Heat your skillet – I use a well-seasoned cast iron pan – over a medium flame until it’s hot enough that a few drops of water will dance crazily across the surface. Add your fat – I generally use olive oil but butter will produce far richer results – and as soon as it’s heated, pour in your egg batter. Once the batter hits the surface, it will start to congeal almost immediately forming a thin, bubbly pancake. Give the pan a tilt or two, and then turn off the flame. Stir the eggs, folding them over themselves a few times. That’s it. You’re done. Immediately transfer the eggs to a waiting plate to prevent them from cooking any further (If you’re worried about the eggs being underdone, don’t. They’ll continue cooking from their residual heat but gently so that by the time you sit down to eat, they’re still creamy but thoroughly cooked through). You’ve created a plate of moist, creamy scrambled eggs.

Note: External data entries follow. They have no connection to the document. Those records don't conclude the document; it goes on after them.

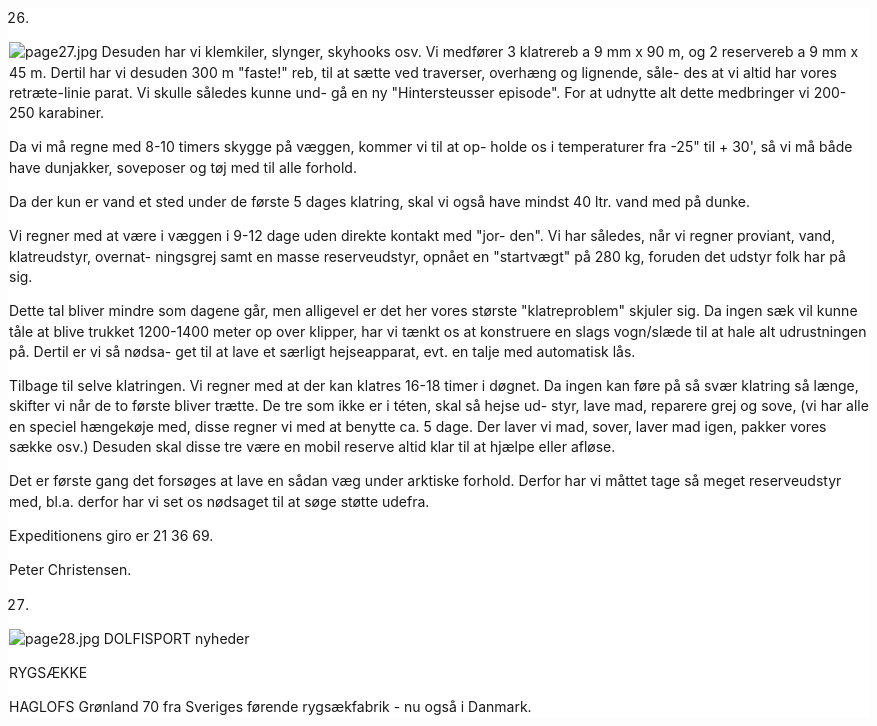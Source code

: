 26.




![page27.jpg](/1973/DB-1973-2/page27.jpg)
Desuden har vi klemkiler, slynger, skyhooks osv. Vi medfører 3 klatrereb
a 9 mm x 90 m, og 2 reservereb a 9 mm x 45 m. Dertil har vi desuden
300 m "faste!" reb, til at sætte ved traverser, overhæng og lignende, såle-
des at vi altid har vores retræte-linie parat. Vi skulle således kunne und-
gå en ny "Hintersteusser episode". For at udnytte alt dette medbringer vi
200-250 karabiner.

Da vi må regne med 8-10 timers skygge på væggen, kommer vi til at op-
holde os i temperaturer fra -25" til + 30', så vi må både have dunjakker,
soveposer og tøj med til alle forhold.

Da der kun er vand et sted under de første 5 dages klatring, skal vi også
have mindst 40 ltr. vand med på dunke.

Vi regner med at være i væggen i 9-12 dage uden direkte kontakt med "jor-
den". Vi har således, når vi regner proviant, vand, klatreudstyr, overnat-
ningsgrej samt en masse reserveudstyr, opnået en "startvægt" på 280 kg,
foruden det udstyr folk har på sig.

Dette tal bliver mindre som dagene går, men alligevel er det her vores
største "klatreproblem" skjuler sig. Da ingen sæk vil kunne tåle at blive
trukket 1200-1400 meter op over klipper, har vi tænkt os at konstruere
en slags vogn/slæde til at hale alt udrustningen på. Dertil er vi så nødsa-
get til at lave et særligt hejseapparat, evt. en talje med automatisk lås.

Tilbage til selve klatringen. Vi regner med at der kan klatres 16-18 timer
i døgnet. Da ingen kan føre på så svær klatring så længe, skifter vi når
de to første bliver trætte. De tre som ikke er i téten, skal så hejse ud-
styr, lave mad, reparere grej og sove, (vi har alle en speciel hængekøje
med, disse regner vi med at benytte ca. 5 dage. Der laver vi mad, sover,
laver mad igen, pakker vores sække osv.) Desuden skal disse tre være en
mobil reserve altid klar til at hjælpe eller afløse.

Det er første gang det forsøges at lave en sådan væg under arktiske forhold.
Derfor har vi måttet tage så meget reserveudstyr med, bl.a. derfor har vi
set os nødsaget til at søge støtte udefra.

Expeditionens giro er 21 36 69.

Peter Christensen.

27.





![page28.jpg](/1973/DB-1973-2/page28.jpg)
DOLFISPORT nyheder

RYGSÆKKE

HAGLOFS Grønland 70 fra Sveriges førende rygsækfabrik -
nu også i Danmark.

In this case, rather than exposing the eggs to a slow, gentle heat, you’re relying more on the brief exposure to heat to produce similar results. Part of what makes this work is having all your ingredients prepared before you begin cooking. Add your seasonings – salt, pepper, herbs, or cheeses – before you add the batter to the pan so there’s no fumbling about as your eggs cook away, getting drier by the moment. Have your plate waiting nearby. All in all, your cooking time can be measured literally in seconds.